White trash guilty of 2nd-degree murder in death of white trash street artist vandal

A Criminal Court judge today found a man guilty of second-degree murder in the fatal 2008 stabbing of a street artist in Chicago.
In rejecting a first-degree murder conviction, Judge Thomas Hennelly ruled that Kirk Tobolski had acted with "sudden and intense passion" when he stabbed Brendan Scanlon during a melee in an alley.
Tobolski, who has been free on $500,000 bond since October 2008, hung his head after Hennelly announced the verdict.
He waved to family members as deputies took him into custody.
Police found Scanlon dead with a stab wound to the heart on June 14, 2008 in the 3000 block of West Palmer Boulevard.
According to testimony during the trial the trouble early that morning began after police broke up a house party across from the OhNo!Doom art gallery, where Scanlon and his roommate, James Cackovic, had attended an exhibition.

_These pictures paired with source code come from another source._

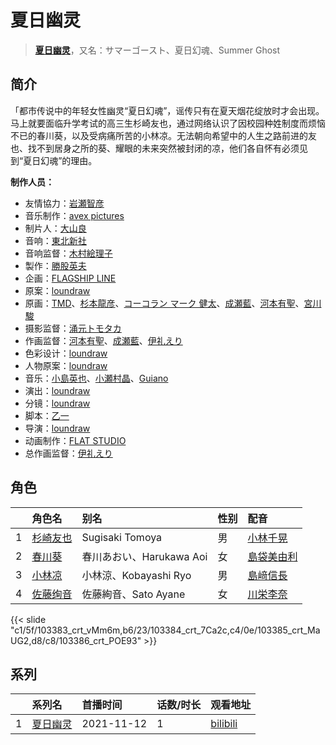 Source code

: # 夏日幽灵


> <u>**[夏日幽灵](https://bgm.tv/subject/328674)**</u>，又名：サマーゴースト、夏日幻魂、Summer Ghost

## 简介

「都市传说中的年轻女性幽灵“夏日幻魂”，谣传只有在夏天烟花绽放时才会出现。马上就要面临升学考试的高三生杉崎友也，通过网络认识了因校园种姓制度而烦恼不已的春川葵，以及受病痛所苦的小林凉。无法朝向希望中的人生之路前进的友也、找不到居身之所的葵、耀眼的未来突然被封闭的凉，他们各自怀有必须见到“夏日幻魂”的理由。

**制作人员：**
- 友情協力：[岩瀬智彦](https://bgm.tv/person/58210)
- 音乐制作：[avex pictures](https://bgm.tv/person/14945)
- 制片人：[大山良](https://bgm.tv/person/43070)
- 音响：[東北新社](https://bgm.tv/person/1285)
- 音响监督：[木村絵理子](https://bgm.tv/person/2577)
- 製作：[勝股英夫](https://bgm.tv/person/2857)
- 企画：[FLAGSHIP LINE](https://bgm.tv/person/41650)
- 原案：[loundraw](https://bgm.tv/person/18553)
- 原画：[TMD](https://bgm.tv/person/46324)、[杉本龍彦](https://bgm.tv/person/36046)、[コーコラン マーク 健太](https://bgm.tv/person/39334)、[成瀬藍](https://bgm.tv/person/56374)、[河本有聖](https://bgm.tv/person/44499)、[宮川駿](https://bgm.tv/person/46958)
- 摄影监督：[涌元トモタカ](https://bgm.tv/person/50007)
- 作画监督：[河本有聖](https://bgm.tv/person/44499)、[成瀬藍](https://bgm.tv/person/56374)、[伊礼えり](https://bgm.tv/person/32333)
- 色彩设计：[loundraw](https://bgm.tv/person/18553)
- 人物原案：[loundraw](https://bgm.tv/person/18553)
- 音乐：[小島英也](https://bgm.tv/person/36932)、[小瀬村晶](https://bgm.tv/person/10572)、[Guiano](https://bgm.tv/person/54682)
- 演出：[loundraw](https://bgm.tv/person/18553)
- 分镜：[loundraw](https://bgm.tv/person/18553)
- 脚本：[乙一](https://bgm.tv/person/5912)
- 导演：[loundraw](https://bgm.tv/person/18553)
- 动画制作：[FLAT STUDIO](https://bgm.tv/person/33972)
- 总作画监督：[伊礼えり](https://bgm.tv/person/32333)

## 角色

|     |   角色名   |   别名  | 性别 |  配音  |
|:--- |:------  |:----      |:---  |:--   |
| 1 | [杉崎友也](https://bgm.tv/character/103383) | Sugisaki Tomoya | 男 | [小林千晃](https://bgm.tv/person/32265) |
| 2 | [春川葵](https://bgm.tv/character/103384) | 春川あおい、Harukawa Aoi | 女 | [島袋美由利](https://bgm.tv/person/31512) |
| 3 | [小林凉](https://bgm.tv/character/103385) | 小林涼、Kobayashi Ryo | 男 | [島﨑信長](https://bgm.tv/person/7392) |
| 4 | [佐藤绚音](https://bgm.tv/character/103386) | 佐藤絢音、Sato Ayane | 女 | [川栄李奈](https://bgm.tv/person/23076) |

{{< slide "c1/5f/103383_crt_vMm6m,b6/23/103384_crt_7Ca2c,c4/0e/103385_crt_MaUG2,d8/c8/103386_crt_POE93" >}}

## 系列

|     |   系列名   |   首播时间  | 话数/时长  | 观看地址 |
|:---  |:------    |:----      |:---       |:---  |
| 1 |[夏日幽灵](https://bgm.tv/subject/328674)| 2021-11-12 | 1 | [bilibili](https://www.bilibili.com/bangumi/play/ss41484)  |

As the crowd from the busted party milled at Lyndale Street and Sacramento Avenue, Scanlon and Cackovic attacked and pummeled Neil Barakat, whom they'd recognized from an altercation during a gathering at their apartment months earlier.
Prosecutors said even though Scanlon had started the initial fight, it could have ended there. But moments later, another altercation broke out in the alley where Scanlon had fled.
It was during that melee when Tobolski pulled out a switchblade -- a birthday present he'd gotten just a week before -- and stabbed Scanlon once in the chest as he was being pinned by another man, prosecutors said.
Tobolski's attorney painted Scanlon as the aggressor in a "classic Chicago street fight."
"This was a fight caused and instigated by people who were with the victim, and by the victim himself," Beuke told the court in his opening statement.  
Scanlon grew up in Madison, Wis., and went to art school in Chicago. Using the alias "SOLVE," he was known across Chicago for his art, which often appeared in unusual places -- on the backs of stop signs, on the glass of newspaper boxes and, on one famous occasion, stenciled on a TV secretly installed on a CTA train.